By Marie LeBlanc, CFP Community Partnerships Coordinator
As a relative newcomer to the sector, I often ponder the “big picture” of philanthropy. Coming from a social science background, I find it tempting to sort all of society’s actors into two categories: market or state, business or government. But philanthropic and nonprofit organizations fill a void between the two that defies simple categorization. Government and business’ roles in society are mostly accepted and understood (forgive me for by-passing the partisan debate on the purpose of government) — but philanthropy is a bit more complicated. Why does philanthropy exist in the first place, and how will philanthropy grow and continue to evolve in the future?
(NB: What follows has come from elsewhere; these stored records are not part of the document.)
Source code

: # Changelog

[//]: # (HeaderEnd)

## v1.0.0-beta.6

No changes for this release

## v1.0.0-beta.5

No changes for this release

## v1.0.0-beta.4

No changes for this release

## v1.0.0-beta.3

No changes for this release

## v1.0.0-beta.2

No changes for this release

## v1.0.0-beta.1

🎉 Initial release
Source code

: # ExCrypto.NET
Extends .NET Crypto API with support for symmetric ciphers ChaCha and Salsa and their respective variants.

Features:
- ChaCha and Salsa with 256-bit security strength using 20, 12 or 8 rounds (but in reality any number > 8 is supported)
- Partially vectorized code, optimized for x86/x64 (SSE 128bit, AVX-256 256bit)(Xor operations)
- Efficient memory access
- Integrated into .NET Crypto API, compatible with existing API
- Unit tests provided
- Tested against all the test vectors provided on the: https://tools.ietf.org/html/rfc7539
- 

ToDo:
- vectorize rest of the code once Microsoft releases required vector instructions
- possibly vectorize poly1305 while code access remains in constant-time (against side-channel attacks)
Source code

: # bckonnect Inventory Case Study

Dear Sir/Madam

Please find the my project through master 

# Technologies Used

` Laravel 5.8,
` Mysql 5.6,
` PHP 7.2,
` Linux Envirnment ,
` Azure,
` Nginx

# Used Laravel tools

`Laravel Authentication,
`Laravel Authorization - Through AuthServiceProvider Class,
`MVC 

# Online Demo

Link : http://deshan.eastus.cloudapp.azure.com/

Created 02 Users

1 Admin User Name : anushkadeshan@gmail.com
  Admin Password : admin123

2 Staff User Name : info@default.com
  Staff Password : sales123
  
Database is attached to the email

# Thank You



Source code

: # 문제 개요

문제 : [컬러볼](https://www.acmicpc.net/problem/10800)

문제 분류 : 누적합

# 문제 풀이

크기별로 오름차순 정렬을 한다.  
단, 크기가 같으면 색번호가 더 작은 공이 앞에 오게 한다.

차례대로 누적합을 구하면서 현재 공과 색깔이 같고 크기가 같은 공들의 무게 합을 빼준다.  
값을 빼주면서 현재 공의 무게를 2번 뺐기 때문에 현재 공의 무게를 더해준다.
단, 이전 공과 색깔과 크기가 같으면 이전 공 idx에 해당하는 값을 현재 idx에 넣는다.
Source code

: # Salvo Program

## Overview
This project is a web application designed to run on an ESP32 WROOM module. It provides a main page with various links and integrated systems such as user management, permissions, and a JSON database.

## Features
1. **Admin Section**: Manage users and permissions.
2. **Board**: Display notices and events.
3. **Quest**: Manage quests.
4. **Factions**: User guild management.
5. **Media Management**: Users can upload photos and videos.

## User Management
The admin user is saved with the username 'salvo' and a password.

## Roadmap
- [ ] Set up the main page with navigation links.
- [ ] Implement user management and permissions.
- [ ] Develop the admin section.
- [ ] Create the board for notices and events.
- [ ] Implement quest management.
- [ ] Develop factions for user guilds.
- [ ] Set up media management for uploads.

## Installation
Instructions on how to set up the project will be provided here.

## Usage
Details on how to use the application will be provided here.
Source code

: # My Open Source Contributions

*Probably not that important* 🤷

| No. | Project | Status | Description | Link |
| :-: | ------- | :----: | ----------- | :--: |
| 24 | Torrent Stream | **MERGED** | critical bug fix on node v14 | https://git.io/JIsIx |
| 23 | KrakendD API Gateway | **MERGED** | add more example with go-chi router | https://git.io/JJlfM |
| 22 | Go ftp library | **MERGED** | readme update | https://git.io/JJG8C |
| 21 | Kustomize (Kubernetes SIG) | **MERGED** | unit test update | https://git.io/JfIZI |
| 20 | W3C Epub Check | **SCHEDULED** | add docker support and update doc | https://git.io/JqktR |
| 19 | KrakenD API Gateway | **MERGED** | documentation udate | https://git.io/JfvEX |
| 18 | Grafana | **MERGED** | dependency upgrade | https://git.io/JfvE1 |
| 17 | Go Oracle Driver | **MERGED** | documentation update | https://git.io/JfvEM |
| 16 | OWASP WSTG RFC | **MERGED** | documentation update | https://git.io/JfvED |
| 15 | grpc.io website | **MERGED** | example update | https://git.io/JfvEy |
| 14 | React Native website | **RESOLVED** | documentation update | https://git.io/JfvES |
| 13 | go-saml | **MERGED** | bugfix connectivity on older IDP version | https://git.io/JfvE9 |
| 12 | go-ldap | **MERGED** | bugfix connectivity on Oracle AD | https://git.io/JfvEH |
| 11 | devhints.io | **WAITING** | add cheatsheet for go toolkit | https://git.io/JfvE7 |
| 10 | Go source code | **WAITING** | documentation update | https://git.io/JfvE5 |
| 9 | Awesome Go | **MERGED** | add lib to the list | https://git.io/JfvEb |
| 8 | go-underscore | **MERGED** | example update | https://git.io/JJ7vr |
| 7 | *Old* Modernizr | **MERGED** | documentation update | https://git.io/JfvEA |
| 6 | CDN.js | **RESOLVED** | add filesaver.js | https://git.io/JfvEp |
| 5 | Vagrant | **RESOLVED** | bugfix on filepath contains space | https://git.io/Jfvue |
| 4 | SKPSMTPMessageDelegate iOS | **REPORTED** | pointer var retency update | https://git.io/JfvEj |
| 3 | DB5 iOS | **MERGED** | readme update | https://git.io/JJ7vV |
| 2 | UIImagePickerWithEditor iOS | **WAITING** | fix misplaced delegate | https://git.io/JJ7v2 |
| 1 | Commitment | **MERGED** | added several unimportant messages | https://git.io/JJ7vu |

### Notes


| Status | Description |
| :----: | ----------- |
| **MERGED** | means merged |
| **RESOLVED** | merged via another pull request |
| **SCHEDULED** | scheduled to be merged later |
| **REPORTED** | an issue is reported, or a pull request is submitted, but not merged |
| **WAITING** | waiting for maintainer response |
What new voids will open that philanthropy can best fill?
I found intriguing answers to these questions in a few pieces of news this week. One, authored by Michael Moody and published in the Nonprofit Quarterly blog, explored the issue mentioned above — whether it’s most helpful to consider philanthropy solely in the dualistic terms of the state and market. Moody argues that the dualist perspective might not be the most helpful, and suggests focusing instead on the positive and unique attributes that philanthropy offers as a field. Consider his short-list of things that philanthropy is uniquely good at:
- Building individual and community capacity
- Raising awareness
- Empowering citizens through engagement
- Facilitating collaboration across social divides or institutional animosities
- Highlighting social injustice
- Experimenting with new solutions (that other sectors might take to scale) and providing the data needed for better decisions by all sectors
I agree with this list, and I think most would agree that each attribute represents an important contribution to social improvement. However, another example of philanthropy in the news this week offers a different attribute, one that focuses on the levity and joy integral to successful philanthropic work.
The Chronicle of Philanthropy recently published a feature on the Awesome Foundation. This three-year-old foundation was created with the goal of funding small-scale projects that simply “forwarded the interest of awesomeness in the universe.” Since its inception, the Awesome Foundation has attracted widespread attention and support, including grants from major national foundations. While the concept of ‘awesomeness’ is open to interpretation, founder Tim Hwang “likes to think of ‘awesomeness’ as having the capacity to surprise and delight.”
In addition, around half of the projects funded by the foundation now address pressing social issues, from hygiene and sanitation in Africa to food (in)security around the world. While its professed mission might sound too lighthearted for serious thought, the Awesome Foundation clearly meets a need in society that neither government nor businesses exist to fill — and in doing so, expands the idea of what creative philanthropy can contribute to society. After all, who can’t use a bit more “surprise and delight” in their life?